*Work to complete*: The lines to be extracted run from the start of the listing through the line containing "we can associate"; copy them exactly and nothing else.
----- Dataset excerpts -----
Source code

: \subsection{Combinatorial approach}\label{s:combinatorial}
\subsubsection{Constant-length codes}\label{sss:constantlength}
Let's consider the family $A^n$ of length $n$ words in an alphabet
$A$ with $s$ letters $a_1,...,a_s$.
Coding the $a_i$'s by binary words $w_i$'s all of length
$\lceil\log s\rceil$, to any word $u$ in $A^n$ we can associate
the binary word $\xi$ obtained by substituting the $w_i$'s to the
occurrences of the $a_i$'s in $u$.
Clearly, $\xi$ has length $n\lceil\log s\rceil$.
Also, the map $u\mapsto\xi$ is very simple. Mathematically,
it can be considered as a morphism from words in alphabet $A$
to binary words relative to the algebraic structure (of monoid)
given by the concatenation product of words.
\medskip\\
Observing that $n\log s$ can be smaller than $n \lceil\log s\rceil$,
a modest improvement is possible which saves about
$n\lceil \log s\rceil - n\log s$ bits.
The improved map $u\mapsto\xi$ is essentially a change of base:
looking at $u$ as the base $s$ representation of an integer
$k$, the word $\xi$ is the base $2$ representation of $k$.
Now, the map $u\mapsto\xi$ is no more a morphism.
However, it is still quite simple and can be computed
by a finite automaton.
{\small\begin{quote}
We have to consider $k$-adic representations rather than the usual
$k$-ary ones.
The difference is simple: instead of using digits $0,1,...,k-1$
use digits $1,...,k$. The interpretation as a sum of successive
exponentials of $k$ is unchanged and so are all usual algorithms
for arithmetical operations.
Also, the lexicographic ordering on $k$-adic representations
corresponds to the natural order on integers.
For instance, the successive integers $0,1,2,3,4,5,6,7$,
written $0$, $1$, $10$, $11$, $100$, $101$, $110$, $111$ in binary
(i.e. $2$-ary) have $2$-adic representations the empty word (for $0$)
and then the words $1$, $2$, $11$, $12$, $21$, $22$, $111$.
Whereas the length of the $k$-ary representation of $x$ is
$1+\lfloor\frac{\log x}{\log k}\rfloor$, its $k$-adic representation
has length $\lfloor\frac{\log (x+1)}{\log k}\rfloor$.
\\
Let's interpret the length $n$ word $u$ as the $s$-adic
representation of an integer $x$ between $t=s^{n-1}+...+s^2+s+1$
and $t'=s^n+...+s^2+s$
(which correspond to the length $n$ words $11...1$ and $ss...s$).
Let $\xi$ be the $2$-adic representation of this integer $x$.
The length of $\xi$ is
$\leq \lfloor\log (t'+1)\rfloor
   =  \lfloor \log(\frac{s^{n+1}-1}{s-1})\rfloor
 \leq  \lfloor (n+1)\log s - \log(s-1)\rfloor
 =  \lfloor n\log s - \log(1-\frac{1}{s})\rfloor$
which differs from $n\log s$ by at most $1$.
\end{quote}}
-----
*Result of the task*:
Source code

: \subsection{Combinatorial approach}\label{s:combinatorial}
\subsubsection{Constant-length codes}\label{sss:constantlength}
Let's consider the family $A^n$ of length $n$ words in an alphabet
$A$ with $s$ letters $a_1,...,a_s$.
Coding the $a_i$'s by binary words $w_i$'s all of length
$\lceil\log s\rceil$, to any word $u$ in $A^n$ we can associate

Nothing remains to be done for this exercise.